3 Machine learning-based framework for automatic dust impact detection

The goal of the machine learning classifier is to take a monopole RPW snapshot as an input and automatically output if the signal contains a dust impact or not. For this purpose, we use a supervised classifier. A supervised classifier relies on manually labeled data to learn (i.e., train) the function that maps the input observation (the electric field signal) to the output label. For this work, we focus exclusively on detecting dust impact signals, we therefore use the binary labels: dust or no dust. Additional labels, such as: ion-acoustic waves, Langmuir waves and solitary waves, could however be implemented in a similar machine learning-based framework.

3.1 Data pre-processing for machine learning classification

In order to construct a balanced data set, we selected  1500 waveforms classified as dust and  1500 waveforms classified as wave/other by the TDS classification algorithm. The signals were randomly drawn from the TDS data archive and acquired between 15 June 2020 to 16 December 2021. The TDS signals were then pre-processed to standardize the input to the classifier and speed up the training. Standardized data further reduces bias effects and makes the manual labeling of the signals easier to conduct. For this work, a four-step pre-processing procedure was used independently on each antenna signal, the pre-processing procedure applied on a sample signal is illustrated in Fig. 2.

  1. Remove the signal offset. The electric field offset is removed by subtracting the raw signal with the median of a heavily filtered version of the raw data. A sliding median filter over 21 time steps was selected by visual inspection of the noise characteristics. The removal of the electric field offset centers the signal around zero and reduces bias effects from offset waveforms.

  2. Filter the data. The signal is filtered using a sliding median filter over seven time steps in order to reduce the high-frequency noise. The seven time-step filter was selected by inspecting the power spectrum of impact signals and by noticing that most information above (fN=35 kHz) is buried in noise, although the TDS sampling frequency is higher (fs=262.1 kHz), thus making a filter length (<fs/fN7.5) appropriate without significant loss of information.

  3. Compress the data. The signal is re-sampled with a compression factor of 4 using linear 1-dimensional interpolation. The compression is done to speed up the training of the classifier, resulting in a re-sampling from 16 384 to 4096 time steps.

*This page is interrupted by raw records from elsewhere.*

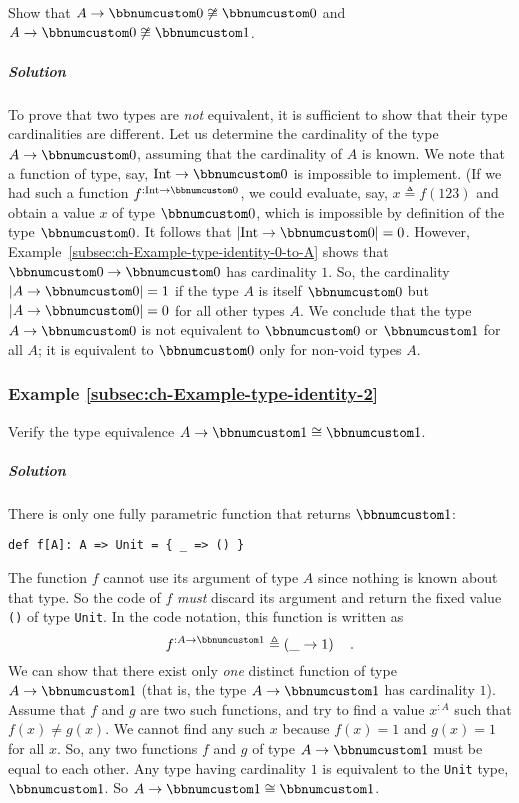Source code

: Show that $A\rightarrow\bbnum 0\not\cong\bbnum 0$ and $A\rightarrow\bbnum 0\not\cong\bbnum 1$.

\subparagraph{Solution}

To prove that two types are \emph{not} equivalent, it is sufficient
to show that their type cardinalities are different. Let us determine
the cardinality of the type $A\rightarrow\bbnum 0$, assuming that
the cardinality of $A$ is known. We note that a function of type,
say, $\text{Int}\rightarrow\bbnum 0$ is impossible to implement.
(If we had such a function $f^{:\text{Int}\rightarrow\bbnum 0}$,
we could evaluate, say, $x\triangleq f(123)$ and obtain a value $x$
of type $\bbnum 0$, which is impossible by definition of the type
$\bbnum 0$. It follows that $\left|\text{Int}\rightarrow\bbnum 0\right|=0$.
However, Example~\ref{subsec:ch-Example-type-identity-0-to-A} shows
that $\bbnum 0\rightarrow\bbnum 0$ has cardinality $1$. So, the
cardinality $\left|A\rightarrow\bbnum 0\right|=1$ if the type $A$
is itself $\bbnum 0$ but $\left|A\rightarrow\bbnum 0\right|=0$ for
all other types $A$. We conclude that the type $A\rightarrow\bbnum 0$
is not equivalent to $\bbnum 0$ or $\bbnum 1$ for all $A$; it is
equivalent to $\bbnum 0$ only for non-void types $A$.

\subsubsection{Example \label{subsec:ch-Example-type-identity-2}\ref{subsec:ch-Example-type-identity-2}}

Verify the type equivalence $A\rightarrow\bbnum 1\cong\bbnum 1$.

\subparagraph{Solution}

There is only one fully parametric function that returns $\bbnum 1$:
\begin{lstlisting}
def f[A]: A => Unit = { _ => () }
\end{lstlisting}
The function $f$ cannot use its argument of type $A$ since nothing
is known about that type. So the code of $f$ \emph{must} discard
its argument and return the fixed value \lstinline!()! of type \lstinline!Unit!.
In the code notation, this function is written as
\[
f^{:A\rightarrow\bbnum 1}\triangleq\left(\_\rightarrow1\right)\quad.
\]
We can show that there exist only \emph{one} distinct function of
type $A\rightarrow\bbnum 1$ (that is, the type $A\rightarrow\bbnum 1$
has cardinality $1$). Assume that $f$ and $g$ are two such functions,
and try to find a value $x^{:A}$ such that $f(x)\neq g(x)$. We cannot
find any such $x$ because $f(x)=1$ and $g(x)=1$ for all $x$. So,
any two functions $f$ and $g$ of type $A\rightarrow\bbnum 1$ must
be equal to each other. Any type having cardinality $1$ is equivalent
to the \lstinline!Unit! type, $\bbnum 1$. So $A\rightarrow\bbnum 1\cong\bbnum 1$.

  4. Normalize the signal. The data are normalized to be between 1 and 1 by dividing all data samples with the maximum absolute value of the signal. The normalization makes the machine learning classifier more robust to variations in the signal strength and eases the parameter optimization during training.

3.2 Manual waveform labeling

Manually labeled data are used both to train the machine learning classifiers and to test the performance of the trained models. Thus, great care is needed in order to construct a high-quality labeled data set, without significant contamination of corrupted data files, biases and mislabeled signals.

We manually labeled the data into either dust or no dust. Each signal was displayed without indications of the previously assigned label by the TDS classifier in order to reduce bias effects. Furthermore, a zoom function was used to investigate the areas of interest, and options were included both to correct labeling mistakes by the user and to indicate ambiguous signals that do not clearly fit into any label (dust or no dust). Appendix A presents the graphical user interface (GUI) that was used to label the 3000 observations.

It should be noted that 134 signals (i.e., 4.5 %), out of 3000 manually labeled waveforms, were marked as ambiguous and did not clearly fit into either the dust or no dust label, see the middle row of Fig. 1 for ambiguous examples. Furthermore, the manual waveform labeling was done by one scientist, although with consultations with other experts. Thus, it is to be expected that different scientists will disagree on a proportion (up to 5 %) of the manual labels. The disagreement level could possibly be reduced if several experts labeled the same data set, and the labeling consensus was used as the effective waveform label.

3.3 Developing the machine learning classifiers

The manually labeled data were split into a training set (containing 80 % of the data) and a testing set (with the remaining 20 %). The training data are used to optimize the free parameters of the machine learning classifiers with respect to the assigned labels, while the testing data are used as an independent set to evaluate the performance of the trained classifiers. The performance of a machine learning classifier is quantified by comparing the outputs of the trained model to the labels of the testing data. Figure 3 illustrates the data flow, from the TDS data sets to the machine learning performance metrics.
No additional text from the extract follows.